Where Love Is, God Is

I was lining up in the service station waiting to pay for my fuel. Deep in thought about the things I needed to get done that afternoon, hoping the kids hadn’t turned the radio up to extreme decibels that would damage their hearing. It was taking longer than it should, so I looked to the front of the line and realised that the gentleman trying to pay for his fuel had his payment declined. While he fumbled with his phone to transfer funds or call for help, the lady behind him stepped forward and said to the cashier and gentlemen “let me pay for your fuel, please”. It was a beautiful moment.

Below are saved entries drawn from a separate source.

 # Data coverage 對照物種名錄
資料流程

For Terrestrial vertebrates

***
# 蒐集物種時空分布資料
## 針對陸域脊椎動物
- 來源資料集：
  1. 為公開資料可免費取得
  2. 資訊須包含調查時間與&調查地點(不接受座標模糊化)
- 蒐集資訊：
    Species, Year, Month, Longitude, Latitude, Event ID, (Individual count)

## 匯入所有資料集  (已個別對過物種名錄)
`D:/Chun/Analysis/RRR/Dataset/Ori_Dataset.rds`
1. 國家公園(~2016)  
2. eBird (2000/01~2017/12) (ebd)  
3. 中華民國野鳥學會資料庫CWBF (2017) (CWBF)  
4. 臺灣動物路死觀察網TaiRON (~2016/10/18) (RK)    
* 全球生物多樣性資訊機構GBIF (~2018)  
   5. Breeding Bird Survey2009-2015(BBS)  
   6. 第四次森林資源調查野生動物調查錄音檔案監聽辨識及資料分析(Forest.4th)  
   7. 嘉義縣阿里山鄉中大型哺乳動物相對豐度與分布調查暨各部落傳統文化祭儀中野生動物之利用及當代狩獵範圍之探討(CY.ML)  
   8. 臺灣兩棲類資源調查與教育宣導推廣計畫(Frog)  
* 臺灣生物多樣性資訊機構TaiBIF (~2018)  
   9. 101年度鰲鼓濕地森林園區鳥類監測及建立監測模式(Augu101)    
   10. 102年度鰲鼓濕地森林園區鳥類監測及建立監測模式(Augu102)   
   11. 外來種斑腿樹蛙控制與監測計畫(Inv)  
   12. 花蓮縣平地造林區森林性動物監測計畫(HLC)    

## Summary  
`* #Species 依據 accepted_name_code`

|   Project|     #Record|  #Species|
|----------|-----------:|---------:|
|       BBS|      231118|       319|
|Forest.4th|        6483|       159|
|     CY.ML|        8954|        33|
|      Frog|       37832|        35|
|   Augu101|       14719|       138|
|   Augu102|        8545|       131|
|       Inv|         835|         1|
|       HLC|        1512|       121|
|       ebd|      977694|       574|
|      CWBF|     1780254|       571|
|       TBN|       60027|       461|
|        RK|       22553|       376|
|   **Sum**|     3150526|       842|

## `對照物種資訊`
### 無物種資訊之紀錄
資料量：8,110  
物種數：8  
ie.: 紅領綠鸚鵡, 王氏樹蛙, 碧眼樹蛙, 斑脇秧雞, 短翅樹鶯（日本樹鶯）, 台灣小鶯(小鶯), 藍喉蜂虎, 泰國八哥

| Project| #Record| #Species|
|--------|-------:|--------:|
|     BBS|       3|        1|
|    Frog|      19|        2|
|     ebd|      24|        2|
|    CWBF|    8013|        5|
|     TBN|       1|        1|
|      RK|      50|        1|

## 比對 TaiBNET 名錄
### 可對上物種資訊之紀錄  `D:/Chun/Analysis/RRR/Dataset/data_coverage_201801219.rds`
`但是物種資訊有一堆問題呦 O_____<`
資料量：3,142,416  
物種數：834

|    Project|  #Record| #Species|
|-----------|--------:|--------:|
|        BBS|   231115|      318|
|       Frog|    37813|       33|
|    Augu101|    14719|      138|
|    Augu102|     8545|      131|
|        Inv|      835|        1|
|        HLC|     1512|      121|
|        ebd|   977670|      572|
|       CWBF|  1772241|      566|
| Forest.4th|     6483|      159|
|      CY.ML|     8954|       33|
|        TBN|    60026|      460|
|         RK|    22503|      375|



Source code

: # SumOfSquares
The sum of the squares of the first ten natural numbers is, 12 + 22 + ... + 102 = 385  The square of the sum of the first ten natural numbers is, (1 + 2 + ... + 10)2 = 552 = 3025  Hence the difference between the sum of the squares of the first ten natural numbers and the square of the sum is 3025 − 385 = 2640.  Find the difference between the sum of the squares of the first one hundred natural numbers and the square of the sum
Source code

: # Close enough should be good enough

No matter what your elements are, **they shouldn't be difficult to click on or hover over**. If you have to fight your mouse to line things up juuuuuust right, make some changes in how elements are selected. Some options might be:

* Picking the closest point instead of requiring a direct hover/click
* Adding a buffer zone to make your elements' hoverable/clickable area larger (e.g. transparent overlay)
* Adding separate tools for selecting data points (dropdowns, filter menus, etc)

I’m not sure if the lady was a Christian or not. But it reminded me of a recent Bible study we read with our children. Reading from Matthew chapter twenty-five where Jesus teaches his disciples that whatever they do for another, they do for him. “And the King will say, ‘I tell you the truth, when you did it to one of the least of these my brothers and sisters, you were doing it to me!’” (Matthew 25:40). To help children understand what this looks like in action, the devotion included a re-told version of a beautiful short story, written by Leo Tolstoy, called “Where Love Is, God Is”.

This story is about a shoemaker named Martin. His shop was in a basement, and through one window, he could see the feet of everyone walking by on the street. One night he has two dreams where he hears a voice saying: “Martin! Look tomorrow on the street! I am coming!” Martin believes it was Jesus telling him that He was coming.

So the next day, he looks out the window at the feet going by, waiting to see the shoes of Jesus. Instead, he sees an old man named Stepanich, who runs a shop next door. Stepanich tries to shovel the snow from the sidewalk, but he is frail and cold. Martin brews him a pot of tea and invites him inside. Stepanich stays a while and then goes on his way.

Martin looks out the window for Jesus again. A woman with her baby comes by. The baby cries from the cold. Martin invites them in, feeds them, and gives the woman his coat to keep them warm. The woman expresses her thanks and leaves.

Martin goes back to his window. Still, he doesn’t see Jesus. But he does see a woman tussling with a young boy who has just stolen one of her apples. Martin goes out and makes peace between them. Then he pays the woman for the apple so that the apologetic boy can keep it. The woman and the boy go on their way.

Night-time comes, and Martin is disappointed he hasn’t seen Jesus. But then he hears voices coming form the corner of the room. “Martin. Do you recognise me?” Martin says, “Who?”

One by one, Stepanich, the mother, the able seller, and the thief step out, saying. “It is I.” All of them smile and then vanish.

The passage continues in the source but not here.